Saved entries
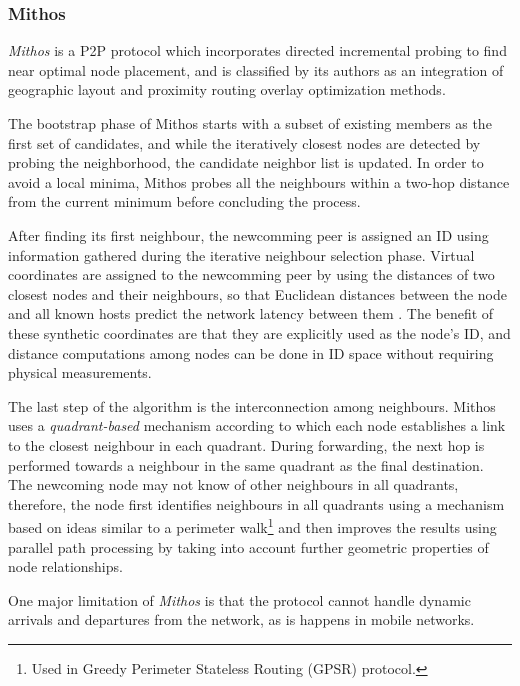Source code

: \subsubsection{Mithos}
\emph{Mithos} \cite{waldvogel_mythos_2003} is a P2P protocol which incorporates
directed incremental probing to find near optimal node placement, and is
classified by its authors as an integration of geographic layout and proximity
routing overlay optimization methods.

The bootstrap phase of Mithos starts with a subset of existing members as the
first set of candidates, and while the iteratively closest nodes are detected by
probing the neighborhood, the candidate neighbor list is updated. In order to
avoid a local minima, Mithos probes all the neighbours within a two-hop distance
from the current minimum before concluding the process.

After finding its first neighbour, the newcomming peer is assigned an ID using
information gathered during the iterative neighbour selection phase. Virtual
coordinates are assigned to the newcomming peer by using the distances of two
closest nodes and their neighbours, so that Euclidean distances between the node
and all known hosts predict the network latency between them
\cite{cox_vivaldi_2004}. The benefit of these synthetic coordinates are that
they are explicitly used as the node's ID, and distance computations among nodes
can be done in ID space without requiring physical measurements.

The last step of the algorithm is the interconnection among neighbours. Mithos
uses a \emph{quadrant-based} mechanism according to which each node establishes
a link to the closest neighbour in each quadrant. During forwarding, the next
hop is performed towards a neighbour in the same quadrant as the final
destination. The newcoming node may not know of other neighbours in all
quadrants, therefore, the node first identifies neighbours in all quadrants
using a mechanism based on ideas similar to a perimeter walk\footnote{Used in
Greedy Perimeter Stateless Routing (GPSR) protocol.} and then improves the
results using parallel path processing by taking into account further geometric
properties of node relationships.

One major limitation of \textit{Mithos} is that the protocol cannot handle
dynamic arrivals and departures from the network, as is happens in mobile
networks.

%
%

Exercise aim: Pull every line containing "probing" from the data.

Response box:
directed incremental probing to find near optimal node placement, and is
probing the neighborhood, the candidate neighbor list is updated. In order to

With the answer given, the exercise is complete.